Tips For Turning Dull Wheels Bright Again

Brake dust is a nuisance for anyone who values the look of their wheels. The black powder clings to rims and can cause long-term damage if neglected.

“Brake dust is a constant annoyance, especially if you have attractive wheels and like showing them off,” said Brad Bergholdt, an instructor of automotive technology at Evergreen Valley College in San Jose, Calif. “On top of that, the dust is corrosive--so it’s a problem even if a vehicle’s appearance isn’t something you obsess over.”

Microscopic particles of brake lining flake off every time you stop the car. Left attended, the dust congeals into a viscous sludge on the wheels that traps moisture and feasts on the finish.

Water alone won’t remove the filth from wheels. Even the soap used to wash the car won’t completely cut through the grime.

Specially formulated wheel cleaners cut the grease and reduce the amount of elbow grease required to restore the look, but it’s vital to read the label and ensure it’s something that won’t damage the wheel's finish, Bergholdt said.

Applying a spray wax creates a barrier that hampers the dust’s ability to cling to the wheel for a little while. Rags and specially designed brushes work wonders, so long as they aren’t used on other finishes such as the glass, paint or upholstery.

Microscopic particles of brake lining flake off every time you stop the car. Dust congeals into a viscous sludge on the wheels that traps moisture and damages wheel finishes.

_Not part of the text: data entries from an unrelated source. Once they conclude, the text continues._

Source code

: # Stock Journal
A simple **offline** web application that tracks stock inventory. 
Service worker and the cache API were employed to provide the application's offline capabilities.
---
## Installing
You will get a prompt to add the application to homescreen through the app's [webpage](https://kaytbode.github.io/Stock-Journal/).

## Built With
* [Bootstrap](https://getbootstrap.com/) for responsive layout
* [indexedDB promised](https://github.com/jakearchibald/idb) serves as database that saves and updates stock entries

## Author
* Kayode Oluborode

Bergholdt offered the following thoughts on the causes brake dust:

  • Water alone won’t remove filth from wheels. Even car wash soap won’t completely cut through the grime.
     
  • Specially formulated wheel cleaners cut the grease and reduce effort required to restore shine. Make sure to read the label and ensure it’s something that won’t damage the wheel's finish.
     
  • Applying spray wax to create a barrier between brake dust and the wheel itself.
     
  • Use microfiber towels and brushes designed specifically for wheels.
     
  • Never re-use wheel tools or towels on other finishes such as the glass, paint or upholstery. Corrossive particles from wheels can permanently damage vehicle surfaces.

What causes brake dust?

  • As brake pads wear down, microscopic particles flake off and cling to whatever they touch. That dust is especially corrosive to a wheel's finish and can cause permanent pitting and staining.
     
  • Drum brakes are commonly used on rear wheels and use pads contained within a cap-shaped cylinder. As a result, most but not all of the brake dust gets trapped inside the drum.
     
  • Front wheels on most vehicles use disc brake technology, although manufacturers now use them for rear wheels on a variety of sedans and compact SUVs. Since they are not contained in a cylinder, disc brakes create the most deposits of dust directly onto wheels. 
     
  • High performance brake pads offer the best stopping ability but generally create more dust and offer a shorter lifespan.